Many of the designs for lightweight sheer fabrics are very soft and flowy and will not require interfacing. For the sample blouse no interfacing was used. The cuff and button band were simply underlined with silk charmeuse, which gave enough support to make the buttonholes without interfering with the softness of the design. If you require more support in certain areas of your garment, try using an extra layer of the sheer fabric, a layer of silk organza, or a featherweight fusible interfacing. Test these options on a sample first, to determine if the interfacing will show or change the opaqueness of the fabric too much.

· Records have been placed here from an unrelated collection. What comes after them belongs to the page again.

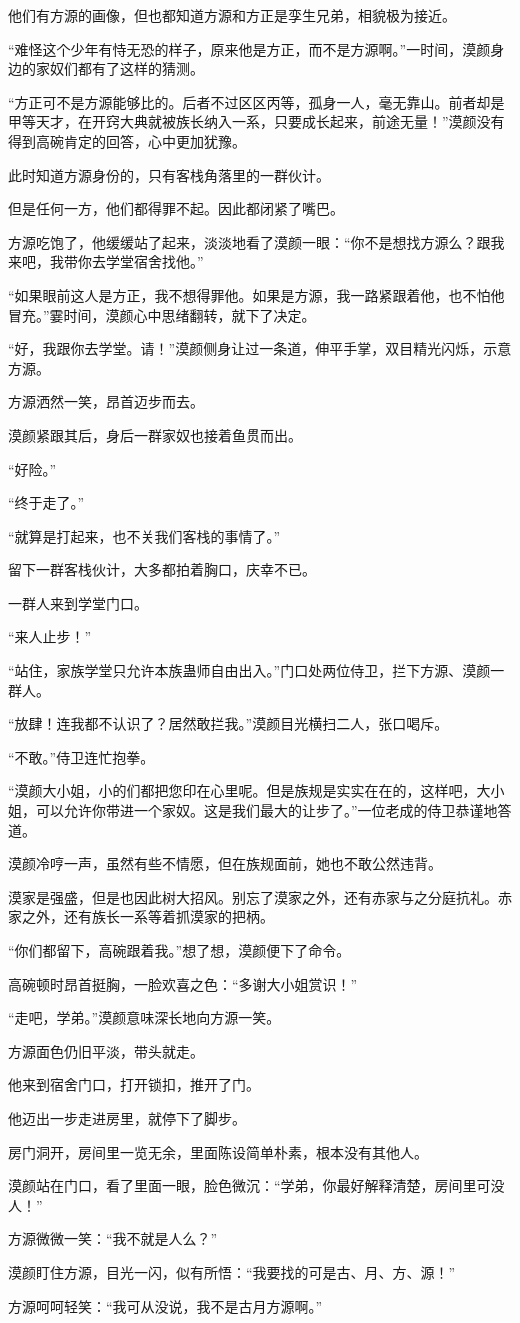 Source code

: \begin{this_body}
他们有方源的画像，但也都知道方源和方正是孪生兄弟，相貌极为接近。

“难怪这个少年有恃无恐的样子，原来他是方正，而不是方源啊。”一时间，漠颜身边的家奴们都有了这样的猜测。

“方正可不是方源能够比的。后者不过区区丙等，孤身一人，毫无靠山。前者却是甲等天才，在开窍大典就被族长纳入一系，只要成长起来，前途无量！”漠颜没有得到高碗肯定的回答，心中更加犹豫。

此时知道方源身份的，只有客栈角落里的一群伙计。

但是任何一方，他们都得罪不起。因此都闭紧了嘴巴。

方源吃饱了，他缓缓站了起来，淡淡地看了漠颜一眼：“你不是想找方源么？跟我来吧，我带你去学堂宿舍找他。”

“如果眼前这人是方正，我不想得罪他。如果是方源，我一路紧跟着他，也不怕他冒充。”霎时间，漠颜心中思绪翻转，就下了决定。

“好，我跟你去学堂。请！”漠颜侧身让过一条道，伸平手掌，双目精光闪烁，示意方源。

方源洒然一笑，昂首迈步而去。

漠颜紧跟其后，身后一群家奴也接着鱼贯而出。

“好险。”

“终于走了。”

“就算是打起来，也不关我们客栈的事情了。”

留下一群客栈伙计，大多都拍着胸口，庆幸不已。

一群人来到学堂门口。

“来人止步！”

“站住，家族学堂只允许本族蛊师自由出入。”门口处两位侍卫，拦下方源、漠颜一群人。

“放肆！连我都不认识了？居然敢拦我。”漠颜目光横扫二人，张口喝斥。

“不敢。”侍卫连忙抱拳。

“漠颜大小姐，小的们都把您印在心里呢。但是族规是实实在在的，这样吧，大小姐，可以允许你带进一个家奴。这是我们最大的让步了。”一位老成的侍卫恭谨地答道。

漠颜冷哼一声，虽然有些不情愿，但在族规面前，她也不敢公然违背。

漠家是强盛，但是也因此树大招风。别忘了漠家之外，还有赤家与之分庭抗礼。赤家之外，还有族长一系等着抓漠家的把柄。

“你们都留下，高碗跟着我。”想了想，漠颜便下了命令。

高碗顿时昂首挺胸，一脸欢喜之色：“多谢大小姐赏识！”

“走吧，学弟。”漠颜意味深长地向方源一笑。

方源面色仍旧平淡，带头就走。

他来到宿舍门口，打开锁扣，推开了门。

他迈出一步走进房里，就停下了脚步。

房门洞开，房间里一览无余，里面陈设简单朴素，根本没有其他人。

漠颜站在门口，看了里面一眼，脸色微沉：“学弟，你最好解释清楚，房间里可没人！”

方源微微一笑：“我不就是人么？”

漠颜盯住方源，目光一闪，似有所悟：“我要找的可是古、月、方、源！”

方源呵呵轻笑：“我可从没说，我不是古月方源啊。”

\end{this_body}

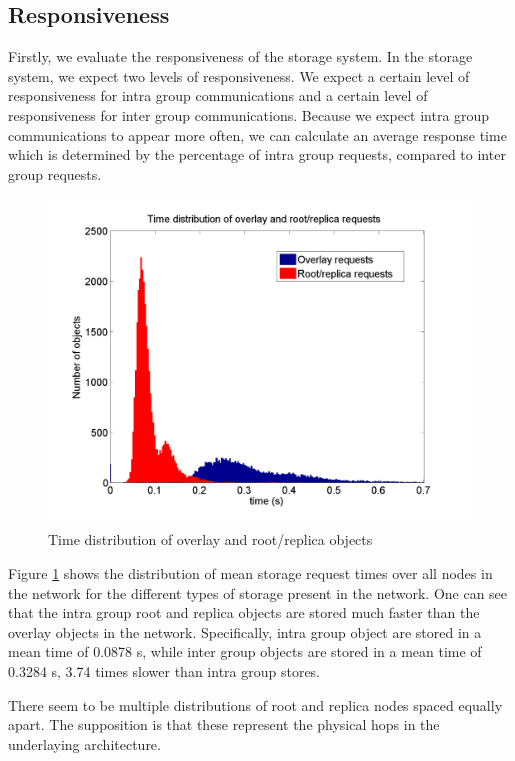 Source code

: \documentclass[10pt,a4paper,conference]{IEEEtran}
\begin{document}
\subsection{Responsiveness}

Firstly, we evaluate the responsiveness of the storage system. In the storage system, we expect two levels of responsiveness. We expect a certain
level of responsiveness for intra group communications and a certain level of responsiveness for inter group communications. Because we expect intra
group communications to appear more often, we can calculate an average response time which is determined by the percentage of intra group requests,
compared to inter group requests.

\begin{figure}[htbp]
 \centering
 \includegraphics[clip=true, viewport=1.5cm 1.3cm 25.5cm 19.7cm, width=\columnwidth]{request_time_distribution}
 \caption{Time distribution of overlay and root/replica objects}
 \label{fig_pithos_response}
\end{figure}
%
Figure \ref{fig_pithos_response} shows the distribution of mean storage request times over all nodes in the network for the different types of
storage present in the network. One can see that the intra group root and replica objects are stored much faster than the overlay objects in the
network. Specifically, intra group object are stored in a mean time of 0.0878 s, while inter group objects are stored in a mean time of 0.3284 s,
3.74 times slower than intra group stores.

There seem to be multiple distributions of root and replica nodes spaced equally apart. The supposition is that these represent the physical hops in
the underlaying architecture.
\end{document}
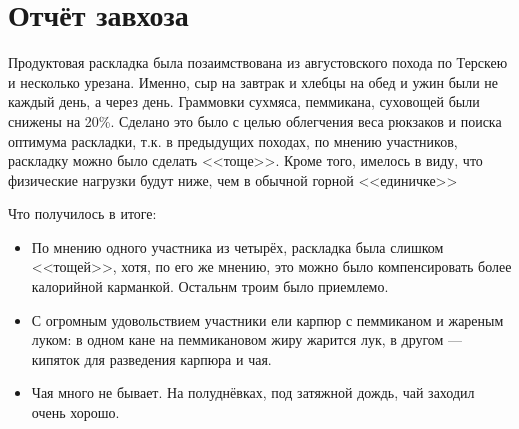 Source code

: \section{Отчёт завхоза}

Продуктовая раскладка была позаимствована из августовского похода по Терскею \cite{teskei2025ostapiv} и несколько урезана. Именно, сыр на завтрак и хлебцы на обед и ужин были не каждый день, а через день. Граммовки сухмяса, пеммикана, суховощей были снижены на 20\%. Сделано это было с целью облегчения веса рюкзаков и поиска оптимума раскладки, т.к. в предыдущих походах, по мнению участников, раскладку можно было сделать <<тоще>>. Кроме того, имелось в виду, что физические нагрузки будут ниже, чем в обычной горной <<единичке>>

Что получилось в итоге:
\begin{itemize}
    \item По мнению одного участника из четырёх, раскладка была слишком <<тощей>>, хотя, по его же мнению, это можно было компенсировать более калорийной карманкой. Остальнм троим было приемлемо.
    \item С огромным удовольствием участники ели карпюр с пеммиканом и жареным луком: в одном кане на пеммикановом жиру жарится лук, в другом — 
	кипяток для разведения карпюра и чая.
	\item Чая много не бывает. На полуднёвках, под затяжной дождь, чай заходил очень хорошо.
    
\end{itemize}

Often sheer garments are meant to drape loosely over the body without a lining. In this case a separate undergarment in the form of a slip or camisole can be worn under the garment. If the garment requires a lining, choose a fabric that has the same softness and drape as the outer fabric.
If the tucks or pleats lay flat, as in my sample blouse, work these details into the sheer fabric only. Before cutting your lining, pin the tucks closed. Once these details are completed, pin the sheer fabric to the lining and tack the edges together, by hand, using a running stitch and fine 100 weight silk thread. The outer fabric and lining can now be treated as one when sewing darts and seams.
But if the tucks or pleats on your pattern open into the garment, as in a skirt that is pleated only at the waist or a blouse that is pleated only in the upper portion, then cut the lining with the same pattern piece as the fashion fabric, baste the edges together and then treat them as one.